The people who are primarily responsible are South's seventh grade reading teacher Linda Weaver, who is also head of the school's reading department, and our communication arts teacher Angel Mense, as well as a strong crew of special education instructors.
They were the ones in the trenches and their hard work paid off. Every sixth, seventh, and eighth grade student at South (and the other Joplin middle schools) has one hour of reading and one hour of communication arts (writing, grammar, etc.) every day. Mrs. Weaver and the reading teachers also work on numerous promotions throughout the year to keep reading at the forefront.
All teachers, though, play a part. Each Friday, the first 20 minutes of school, the homeroom or TA period, is spent in silent reading. Students are required to keep a library book with them at all times, in case they finish work on a class assignment and have time. It wouldn't be the truth to say that all of those students spend every spare minute reading, but you would be surprised at how many of them actually do that.
In an environment where so many students do not have access to books or newspapers at home, Linda Weaver and the rest of the reading department teachers, indeed all teachers and administrators at South, have done a great job in encouraging these young people to read.
***
Sadly, the lowest scores I noticed in seventh grade communication arts belonged to my former place of employment, the Diamond R-4 School District. It would be self-serving for me to say that the seventh graders who took the test were the first ones who did not have teaching them either writing or reading, but that is a part of the truth.
However, it is not I who made the difference, but the fact that during the first three years I was at Diamond, the district had a sixth, seventh, and eighth grade writing teacher. During my fourth and final year at Diamond, I had every student in the middle school for at least one quarter. I taught writing classes for all three grades, and reading classes for seventh and eighth graders. When Superintendent Mark Mayo decided he wanted me gone, he eliminated the writing and reading classes for seventh and eighth graders, then had the nerve to say that I was put on an unpaid leave of absence because I was the teacher whose loss would least affect the students.
Diamond students survived quite nicely without me, but not without the writing and reading classes. The dramatic drop in the MAP scores proves that.

4 comments:

Anonymous said...

Reading and writing are and always have been core skills. To eliminate these classes for 7th and 8th grade students leaves them unprepared for high school and college.

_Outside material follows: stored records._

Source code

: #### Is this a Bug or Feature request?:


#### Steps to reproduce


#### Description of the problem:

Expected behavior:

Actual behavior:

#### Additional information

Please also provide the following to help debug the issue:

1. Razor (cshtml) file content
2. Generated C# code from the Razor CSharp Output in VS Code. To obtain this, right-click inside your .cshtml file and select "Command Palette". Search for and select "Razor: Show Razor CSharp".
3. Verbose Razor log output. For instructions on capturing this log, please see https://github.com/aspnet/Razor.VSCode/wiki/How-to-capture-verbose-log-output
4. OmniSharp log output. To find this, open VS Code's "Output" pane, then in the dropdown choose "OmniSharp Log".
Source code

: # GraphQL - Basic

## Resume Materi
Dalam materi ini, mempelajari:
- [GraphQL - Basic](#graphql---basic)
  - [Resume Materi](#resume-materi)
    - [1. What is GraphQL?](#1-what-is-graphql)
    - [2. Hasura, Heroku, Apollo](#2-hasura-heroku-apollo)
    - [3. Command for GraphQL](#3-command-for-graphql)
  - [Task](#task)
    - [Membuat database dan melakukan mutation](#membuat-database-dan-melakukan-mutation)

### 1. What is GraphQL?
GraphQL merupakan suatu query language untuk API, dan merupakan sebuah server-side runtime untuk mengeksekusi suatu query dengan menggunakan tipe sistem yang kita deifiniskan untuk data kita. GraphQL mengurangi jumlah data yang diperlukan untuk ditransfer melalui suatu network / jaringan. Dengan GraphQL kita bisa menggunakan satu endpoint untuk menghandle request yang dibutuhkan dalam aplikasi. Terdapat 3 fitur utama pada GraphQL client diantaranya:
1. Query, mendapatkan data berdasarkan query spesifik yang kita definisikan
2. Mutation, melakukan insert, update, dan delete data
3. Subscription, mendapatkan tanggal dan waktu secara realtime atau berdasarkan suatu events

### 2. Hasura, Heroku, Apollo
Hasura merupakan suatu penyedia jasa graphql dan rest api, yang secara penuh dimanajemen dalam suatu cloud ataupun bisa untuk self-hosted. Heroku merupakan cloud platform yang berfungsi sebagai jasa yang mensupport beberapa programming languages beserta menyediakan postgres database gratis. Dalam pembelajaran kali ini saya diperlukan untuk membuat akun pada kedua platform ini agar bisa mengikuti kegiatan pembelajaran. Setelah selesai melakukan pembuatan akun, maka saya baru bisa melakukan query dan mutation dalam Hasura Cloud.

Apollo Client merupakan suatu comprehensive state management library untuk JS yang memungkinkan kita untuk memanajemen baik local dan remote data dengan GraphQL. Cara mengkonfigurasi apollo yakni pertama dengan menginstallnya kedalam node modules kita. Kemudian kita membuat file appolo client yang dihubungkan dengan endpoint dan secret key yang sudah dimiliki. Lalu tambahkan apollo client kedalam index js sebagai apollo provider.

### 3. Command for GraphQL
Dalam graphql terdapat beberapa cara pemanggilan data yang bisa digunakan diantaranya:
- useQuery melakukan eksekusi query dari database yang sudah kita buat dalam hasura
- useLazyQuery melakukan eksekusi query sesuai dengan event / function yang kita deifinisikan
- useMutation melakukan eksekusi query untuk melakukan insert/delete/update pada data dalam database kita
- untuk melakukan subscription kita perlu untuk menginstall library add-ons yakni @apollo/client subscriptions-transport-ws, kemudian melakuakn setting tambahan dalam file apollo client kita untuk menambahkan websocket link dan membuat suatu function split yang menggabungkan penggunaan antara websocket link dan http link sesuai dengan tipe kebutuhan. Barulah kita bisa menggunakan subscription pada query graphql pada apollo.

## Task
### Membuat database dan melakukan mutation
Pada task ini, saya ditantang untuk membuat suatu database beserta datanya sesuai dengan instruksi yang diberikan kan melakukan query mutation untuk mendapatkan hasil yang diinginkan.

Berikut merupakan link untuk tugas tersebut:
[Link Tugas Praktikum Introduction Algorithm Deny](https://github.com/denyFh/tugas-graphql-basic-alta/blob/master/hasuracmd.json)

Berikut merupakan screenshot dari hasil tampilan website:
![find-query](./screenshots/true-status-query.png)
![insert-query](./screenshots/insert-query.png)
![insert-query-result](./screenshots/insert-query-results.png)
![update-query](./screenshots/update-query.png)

As far as I'm concerned the superintendent is foolish and if I were a parent in that school district, I would be extremely upset.

Randy said...

One thing that has kept the Diamond scores from falling off the charts is the work done by Renee Jones in seventh and eighth grade language arts. With Mrs. Jones teaching the basic fundamentals and special reading and writing classes set up, the students in Diamond had been moving steadily upward on the MAP tests before the administration became involved and put other concerns ahead of education.

Anonymous said...

As always yet another self-serving comment that finds a way to make yourself feel good about what you do despite the fact that you have latent feelings of failure and lacking purpose in life.

Anonymous said...

Come on Turner. Just because Jones was a buddy of yours doesn't make her a good teacher. She is a negative person who needs to look into another profession....and a subpar teacher.